Copy, from the data below, every line that has "path" in it.
[Start of Attachment]
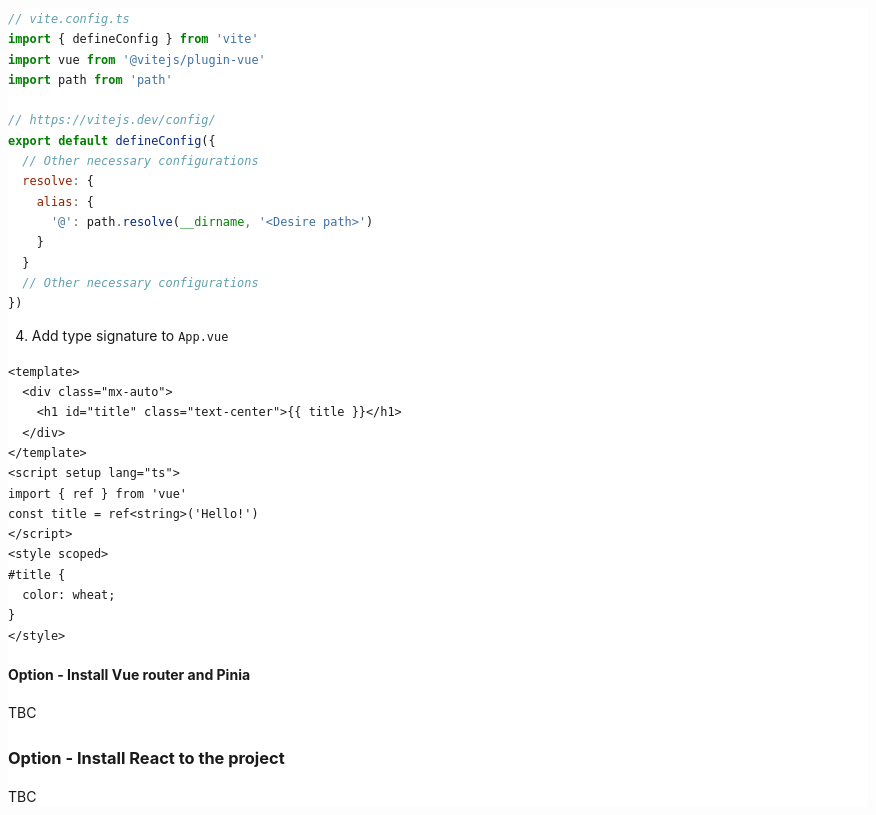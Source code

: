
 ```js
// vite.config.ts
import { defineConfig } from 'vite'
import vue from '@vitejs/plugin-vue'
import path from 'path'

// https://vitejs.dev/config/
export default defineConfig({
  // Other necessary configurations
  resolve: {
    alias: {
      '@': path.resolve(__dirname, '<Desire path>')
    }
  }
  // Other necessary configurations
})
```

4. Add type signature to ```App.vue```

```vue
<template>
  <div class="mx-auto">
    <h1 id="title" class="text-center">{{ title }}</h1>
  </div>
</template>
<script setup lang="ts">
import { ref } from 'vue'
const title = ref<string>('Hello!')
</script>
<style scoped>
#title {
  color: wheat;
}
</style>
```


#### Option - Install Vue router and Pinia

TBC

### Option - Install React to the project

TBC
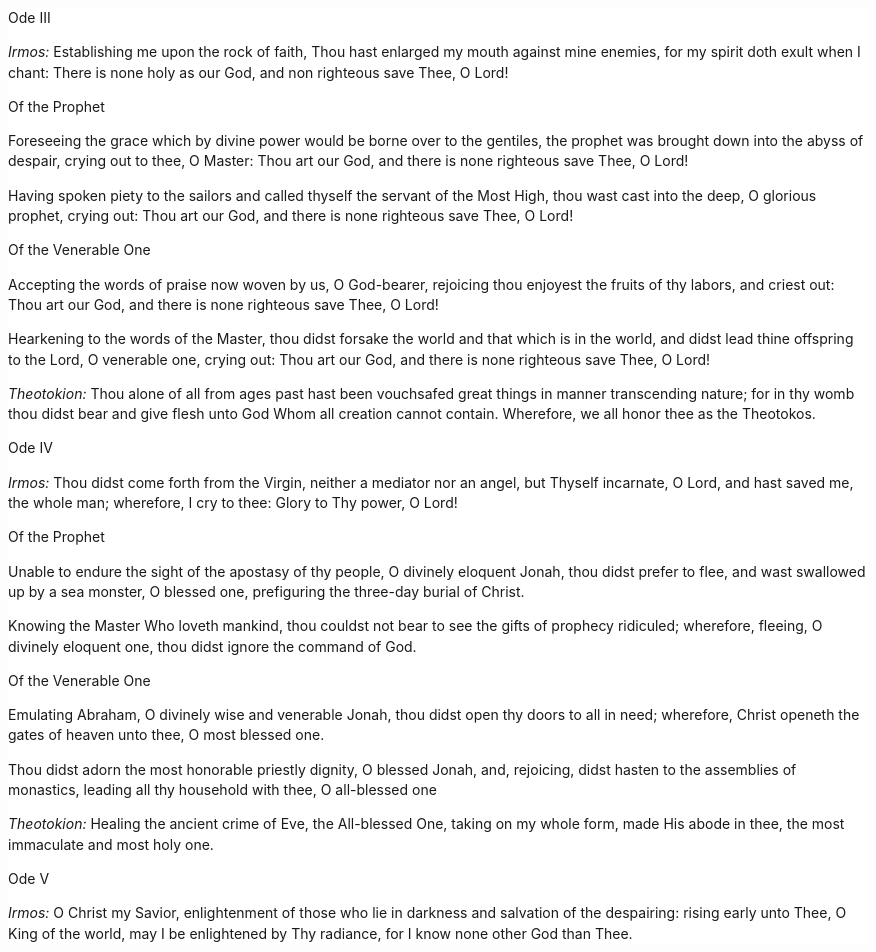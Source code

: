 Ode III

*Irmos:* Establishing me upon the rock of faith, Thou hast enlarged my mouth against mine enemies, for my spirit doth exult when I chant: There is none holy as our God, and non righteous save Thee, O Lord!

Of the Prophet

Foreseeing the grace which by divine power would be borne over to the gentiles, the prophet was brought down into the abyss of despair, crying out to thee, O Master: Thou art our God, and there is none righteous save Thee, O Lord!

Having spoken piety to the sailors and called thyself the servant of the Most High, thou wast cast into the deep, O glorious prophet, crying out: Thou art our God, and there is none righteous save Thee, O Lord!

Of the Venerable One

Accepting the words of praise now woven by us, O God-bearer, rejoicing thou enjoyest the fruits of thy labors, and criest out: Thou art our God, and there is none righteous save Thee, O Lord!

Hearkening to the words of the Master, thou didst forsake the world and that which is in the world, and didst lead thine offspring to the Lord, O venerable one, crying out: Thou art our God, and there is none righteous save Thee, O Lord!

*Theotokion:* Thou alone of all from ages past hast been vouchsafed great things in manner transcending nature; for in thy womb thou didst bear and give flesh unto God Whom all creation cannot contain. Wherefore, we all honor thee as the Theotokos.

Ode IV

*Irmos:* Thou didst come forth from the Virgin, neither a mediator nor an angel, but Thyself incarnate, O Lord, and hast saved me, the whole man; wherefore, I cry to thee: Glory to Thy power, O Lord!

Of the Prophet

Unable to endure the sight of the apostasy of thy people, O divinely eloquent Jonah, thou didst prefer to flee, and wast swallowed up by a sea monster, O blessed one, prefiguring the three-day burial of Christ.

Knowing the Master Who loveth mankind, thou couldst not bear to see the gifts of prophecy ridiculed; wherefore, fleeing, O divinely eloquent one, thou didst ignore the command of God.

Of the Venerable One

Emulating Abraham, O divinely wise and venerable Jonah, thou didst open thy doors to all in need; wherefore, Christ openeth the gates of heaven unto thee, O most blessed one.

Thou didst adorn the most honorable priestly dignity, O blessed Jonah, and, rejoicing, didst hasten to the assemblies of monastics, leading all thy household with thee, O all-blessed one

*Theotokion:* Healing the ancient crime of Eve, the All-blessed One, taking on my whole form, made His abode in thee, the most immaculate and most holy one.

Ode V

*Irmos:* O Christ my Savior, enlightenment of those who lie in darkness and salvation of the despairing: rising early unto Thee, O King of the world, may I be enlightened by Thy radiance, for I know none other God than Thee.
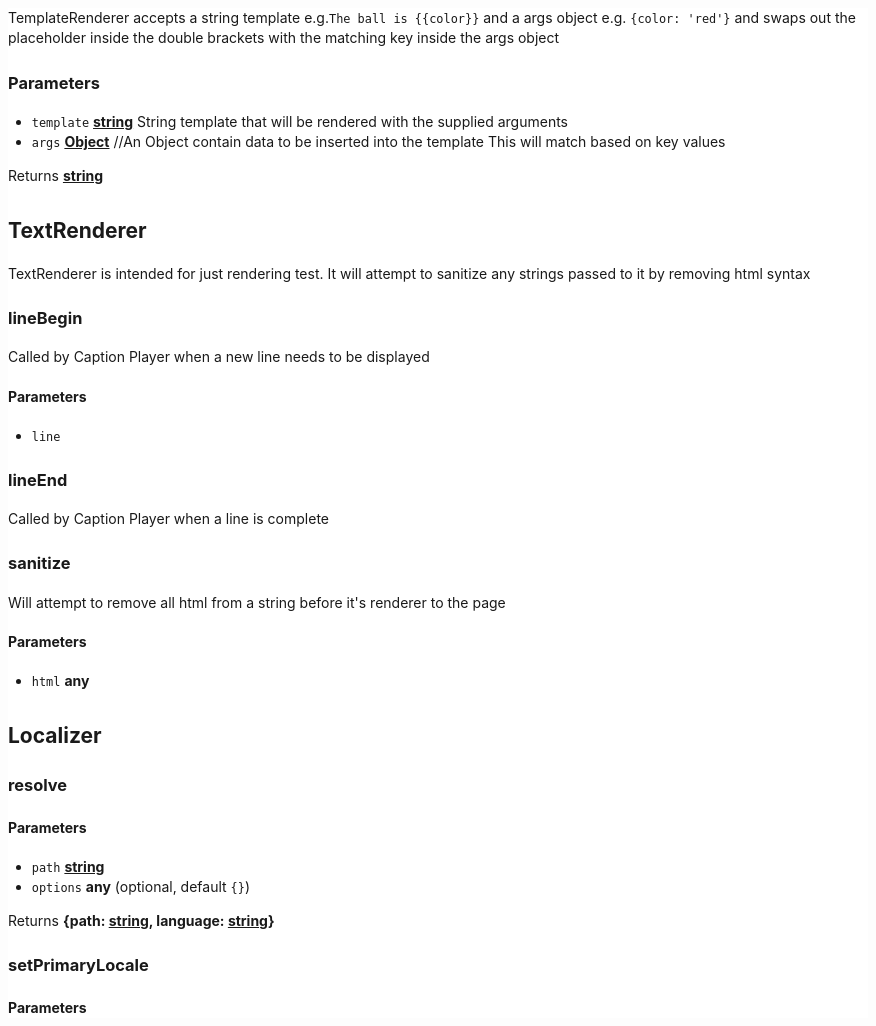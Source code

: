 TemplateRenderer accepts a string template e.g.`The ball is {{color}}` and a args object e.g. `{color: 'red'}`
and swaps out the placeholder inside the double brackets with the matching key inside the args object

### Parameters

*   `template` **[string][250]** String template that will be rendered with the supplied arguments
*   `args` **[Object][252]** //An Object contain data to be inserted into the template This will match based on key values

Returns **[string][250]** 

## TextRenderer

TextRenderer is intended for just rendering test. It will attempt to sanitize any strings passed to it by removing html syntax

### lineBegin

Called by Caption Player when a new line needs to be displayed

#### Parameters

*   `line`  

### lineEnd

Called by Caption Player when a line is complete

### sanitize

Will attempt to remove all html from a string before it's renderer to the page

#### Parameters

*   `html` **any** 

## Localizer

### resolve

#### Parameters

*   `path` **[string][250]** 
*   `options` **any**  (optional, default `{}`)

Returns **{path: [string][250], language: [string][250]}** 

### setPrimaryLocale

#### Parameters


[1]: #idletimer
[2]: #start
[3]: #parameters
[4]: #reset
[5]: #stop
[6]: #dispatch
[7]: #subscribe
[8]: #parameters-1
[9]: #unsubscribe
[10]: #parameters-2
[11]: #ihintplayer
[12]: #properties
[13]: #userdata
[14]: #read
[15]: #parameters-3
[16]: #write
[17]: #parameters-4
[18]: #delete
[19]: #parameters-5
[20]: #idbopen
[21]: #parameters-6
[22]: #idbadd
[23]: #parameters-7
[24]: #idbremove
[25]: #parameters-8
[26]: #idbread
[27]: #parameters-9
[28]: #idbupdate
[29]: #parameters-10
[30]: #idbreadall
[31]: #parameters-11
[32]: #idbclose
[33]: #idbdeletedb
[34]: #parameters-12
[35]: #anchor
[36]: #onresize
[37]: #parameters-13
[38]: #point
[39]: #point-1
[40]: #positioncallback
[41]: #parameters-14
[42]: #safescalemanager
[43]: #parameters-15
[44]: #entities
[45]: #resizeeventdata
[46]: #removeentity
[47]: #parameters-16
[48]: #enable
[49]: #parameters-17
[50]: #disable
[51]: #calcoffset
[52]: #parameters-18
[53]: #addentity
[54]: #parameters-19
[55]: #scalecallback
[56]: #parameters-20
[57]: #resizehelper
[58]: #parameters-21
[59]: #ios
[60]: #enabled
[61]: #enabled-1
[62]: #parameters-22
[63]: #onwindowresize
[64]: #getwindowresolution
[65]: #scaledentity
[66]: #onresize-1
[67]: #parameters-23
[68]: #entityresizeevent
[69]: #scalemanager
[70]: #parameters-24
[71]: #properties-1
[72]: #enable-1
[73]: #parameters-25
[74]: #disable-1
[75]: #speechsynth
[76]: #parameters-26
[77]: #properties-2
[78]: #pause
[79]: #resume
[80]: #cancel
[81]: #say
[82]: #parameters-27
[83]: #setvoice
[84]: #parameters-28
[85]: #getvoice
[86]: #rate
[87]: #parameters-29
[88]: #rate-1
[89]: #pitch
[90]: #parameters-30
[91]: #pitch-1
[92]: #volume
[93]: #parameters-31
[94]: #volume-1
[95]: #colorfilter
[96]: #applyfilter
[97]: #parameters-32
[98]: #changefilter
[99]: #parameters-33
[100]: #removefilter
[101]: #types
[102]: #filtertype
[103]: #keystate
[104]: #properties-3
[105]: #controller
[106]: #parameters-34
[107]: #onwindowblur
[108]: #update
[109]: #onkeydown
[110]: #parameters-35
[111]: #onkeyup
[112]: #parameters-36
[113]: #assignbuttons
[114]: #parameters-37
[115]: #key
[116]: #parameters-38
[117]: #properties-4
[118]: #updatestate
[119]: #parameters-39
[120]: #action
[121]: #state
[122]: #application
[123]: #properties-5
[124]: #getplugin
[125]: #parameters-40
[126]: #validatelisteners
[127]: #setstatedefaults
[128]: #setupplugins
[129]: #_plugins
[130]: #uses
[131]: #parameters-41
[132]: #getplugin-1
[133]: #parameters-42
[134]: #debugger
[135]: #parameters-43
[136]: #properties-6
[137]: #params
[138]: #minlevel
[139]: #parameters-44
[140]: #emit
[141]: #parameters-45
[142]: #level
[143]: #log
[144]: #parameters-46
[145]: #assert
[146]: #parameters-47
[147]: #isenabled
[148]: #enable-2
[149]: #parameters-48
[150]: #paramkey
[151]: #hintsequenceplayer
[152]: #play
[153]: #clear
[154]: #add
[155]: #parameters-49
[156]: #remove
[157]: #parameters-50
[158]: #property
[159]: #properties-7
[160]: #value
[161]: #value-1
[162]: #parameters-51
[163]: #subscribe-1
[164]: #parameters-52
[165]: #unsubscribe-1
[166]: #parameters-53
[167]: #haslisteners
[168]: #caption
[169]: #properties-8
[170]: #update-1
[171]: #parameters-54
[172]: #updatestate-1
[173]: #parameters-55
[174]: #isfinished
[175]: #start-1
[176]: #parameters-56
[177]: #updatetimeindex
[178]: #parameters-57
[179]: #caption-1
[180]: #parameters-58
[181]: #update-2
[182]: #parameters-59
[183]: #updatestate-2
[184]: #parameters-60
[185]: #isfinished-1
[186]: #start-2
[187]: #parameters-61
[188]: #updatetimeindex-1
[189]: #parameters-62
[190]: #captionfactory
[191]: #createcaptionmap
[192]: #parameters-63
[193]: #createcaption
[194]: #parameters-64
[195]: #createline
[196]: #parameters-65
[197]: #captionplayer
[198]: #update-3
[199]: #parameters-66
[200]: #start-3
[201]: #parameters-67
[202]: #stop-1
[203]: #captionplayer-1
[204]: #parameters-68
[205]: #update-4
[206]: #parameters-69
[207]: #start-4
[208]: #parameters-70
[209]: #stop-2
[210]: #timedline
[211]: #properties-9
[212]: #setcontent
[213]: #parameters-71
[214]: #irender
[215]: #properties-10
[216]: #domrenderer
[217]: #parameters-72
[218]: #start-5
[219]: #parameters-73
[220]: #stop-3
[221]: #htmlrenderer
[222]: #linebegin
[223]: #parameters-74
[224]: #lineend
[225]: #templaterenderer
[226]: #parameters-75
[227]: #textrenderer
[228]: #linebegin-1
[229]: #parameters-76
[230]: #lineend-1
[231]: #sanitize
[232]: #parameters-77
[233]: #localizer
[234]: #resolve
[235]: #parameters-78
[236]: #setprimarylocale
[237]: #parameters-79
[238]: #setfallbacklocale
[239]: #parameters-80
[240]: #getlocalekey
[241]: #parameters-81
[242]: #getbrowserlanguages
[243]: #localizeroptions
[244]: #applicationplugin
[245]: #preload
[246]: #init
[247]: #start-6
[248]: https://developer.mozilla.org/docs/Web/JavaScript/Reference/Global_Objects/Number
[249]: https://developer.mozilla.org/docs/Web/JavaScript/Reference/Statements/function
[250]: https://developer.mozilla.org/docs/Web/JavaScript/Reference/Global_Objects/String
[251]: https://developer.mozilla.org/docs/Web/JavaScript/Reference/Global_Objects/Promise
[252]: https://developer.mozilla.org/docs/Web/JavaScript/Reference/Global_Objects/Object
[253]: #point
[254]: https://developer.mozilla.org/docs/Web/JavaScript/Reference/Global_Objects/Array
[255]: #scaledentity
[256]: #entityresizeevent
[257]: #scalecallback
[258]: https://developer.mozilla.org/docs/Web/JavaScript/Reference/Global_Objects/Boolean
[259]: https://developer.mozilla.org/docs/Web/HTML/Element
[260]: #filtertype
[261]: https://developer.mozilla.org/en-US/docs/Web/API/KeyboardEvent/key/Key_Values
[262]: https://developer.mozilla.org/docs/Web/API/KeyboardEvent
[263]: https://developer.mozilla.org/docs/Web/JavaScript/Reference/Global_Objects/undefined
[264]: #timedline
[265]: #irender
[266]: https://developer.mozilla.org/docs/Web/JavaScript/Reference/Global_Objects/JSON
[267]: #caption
[End of Attachment]
▸ **Task solution**:
import path from 'path'
      '@': path.resolve(__dirname, '<Desire path>')
*   `path` **[string][250]** 
Returns **{path: [string][250], language: [string][250]}** 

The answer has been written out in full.